As for the debt, the part owed to TWDC pays rent to TWDC. There is no reason for tWDC to get worked up about it. It is one subsidiary paying another. The major issue then is of clever fiscal construction.
.

I guess this is why I'm not tremendously worried. DLP is "losing" money while building up a huge asset. In America, due to the depreciation laws, few successful companies are seen as losing money. However, if the current cost of investments in land, buildings, and equipment were figured in during the actual years that the investments were made, many "profitable" companies would actually have negative income statements. Many of the richest people I know have very modest incomes, yet they are building up substantial assets that eat up their "incomes". DLP may be doing something similar.

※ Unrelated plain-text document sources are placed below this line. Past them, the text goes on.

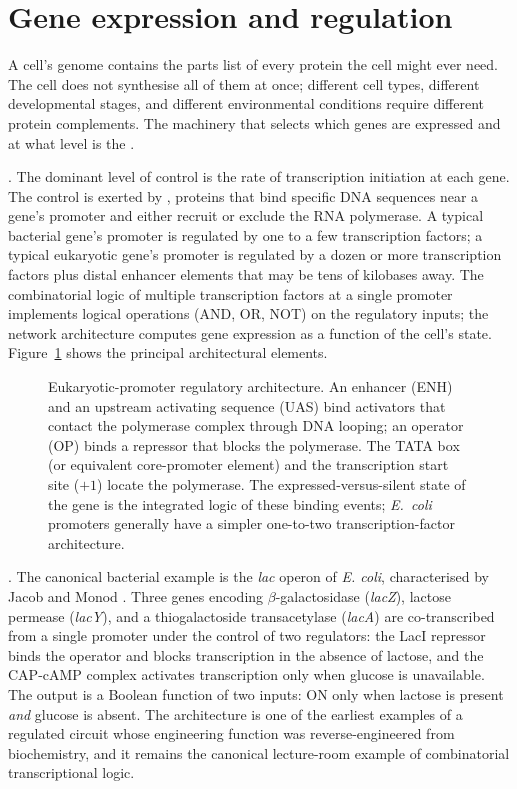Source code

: \section{Gene expression and regulation}

A cell's genome contains the parts list of every protein the cell
might ever need. The cell does not synthesise all of them at once;
different cell types, different developmental stages, and different
environmental conditions require different protein complements. The
machinery that selects which genes are expressed and at what level is
the .

. The dominant level of control is
the rate of transcription initiation at each gene. The control is
exerted by , proteins that bind
specific DNA sequences near a gene's promoter and either recruit or
exclude the RNA polymerase. A typical bacterial gene's promoter is
regulated by one to a few transcription factors; a typical
eukaryotic gene's promoter is regulated by a dozen or more
transcription factors plus distal enhancer elements that may be tens
of kilobases away. The combinatorial logic of multiple transcription
factors at a single promoter implements logical operations (AND, OR,
NOT) on the regulatory inputs; the network architecture computes
gene expression as a function of the cell's state.
Figure~\ref{fig:regulation-circuit} shows the principal architectural
elements.

\begin{figure}[h]
\centering

\caption{Eukaryotic-promoter regulatory architecture. An enhancer
(ENH) and an upstream activating sequence (UAS) bind activators that
contact the polymerase complex through DNA looping; an operator (OP)
binds a repressor that blocks the polymerase. The TATA box (or
equivalent core-promoter element) and the transcription start site
($+1$) locate the polymerase. The expressed-versus-silent state of
the gene is the integrated logic of these binding events;
\emph{E.~coli} promoters generally have a simpler one-to-two
transcription-factor architecture.}
\label{fig:regulation-circuit}
\end{figure}

. The canonical bacterial example is the
\emph{lac} operon of \emph{E. coli}, characterised by Jacob and
Monod \cite{paper:v6c03-jacob-monod-1961}. Three genes encoding
$\beta$-galactosidase (\emph{lacZ}), lactose permease (\emph{lacY}),
and a thiogalactoside transacetylase (\emph{lacA}) are co-transcribed
from a single promoter under the control of two regulators: the LacI
repressor binds the operator and blocks transcription in the absence
of lactose, and the CAP-cAMP complex activates transcription only
when glucose is unavailable. The output is a Boolean function of two
inputs: ON only when lactose is present \emph{and} glucose is absent.
The architecture is one of the earliest examples of a regulated
circuit whose engineering function was reverse-engineered from
biochemistry, and it remains the canonical lecture-room example of
combinatorial transcriptional logic.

Again, I don't see disaster on the horizon. "Who of you by worrying can add a single hour to your life?" Matthew 6:27.
 

Bolna

Well-Known Member
Seems like German media - well, at least in their English language version - picked up the story about DLP now:

http://www.spiegel.de/international...m-after-suicide-attempt-in-park-a-936440.html

One interesting comment below the article states that it is intentionally that the licensing fees paid by Euro Disney SCA to TWDC eat up the profits in order to avoid having to pay taxes in France. While I don't believe this to be truly the case, especially since there are other shareholders as well and it is not a wholly owned subsidiary, it still made me think....
 

|Q|

Active Member
One interesting comment below the article states that it is intentionally that the licensing fees paid by Euro Disney SCA to TWDC eat up the profits in order to avoid having to pay taxes in France. While I don't believe this to be truly the case, especially since there are other shareholders as well and it is not a wholly owned subsidiary, it still made me think....

Actually, it makes more sense. Since the company is in the red, they don't give dividends (I'm kind of inventing the financial english i'm using, so i'm not really sure i'm writing the correct terms) to shareholders. So actually all the profit to be made is made by WDC.
But I remember to have read somewhere that WDC suspended collecting the royalty fees cause EDC was always in red (but I don't remember the source)
 

Ralphlaw

Well-Known Member
Yeah, if WDC makes a loan, the repayment is only income insofar as interest is being repaid. Meanwhile, a huge asset builds up out of a combination of "loans" while no income is being used to do it. If, for example, they earn $100,000,000, they pay a bunch of taxes, and probably have to shell out some dividends to shareholders. If instead, WDC floats a loan, that's not taxable as income. Makes good corporate sense.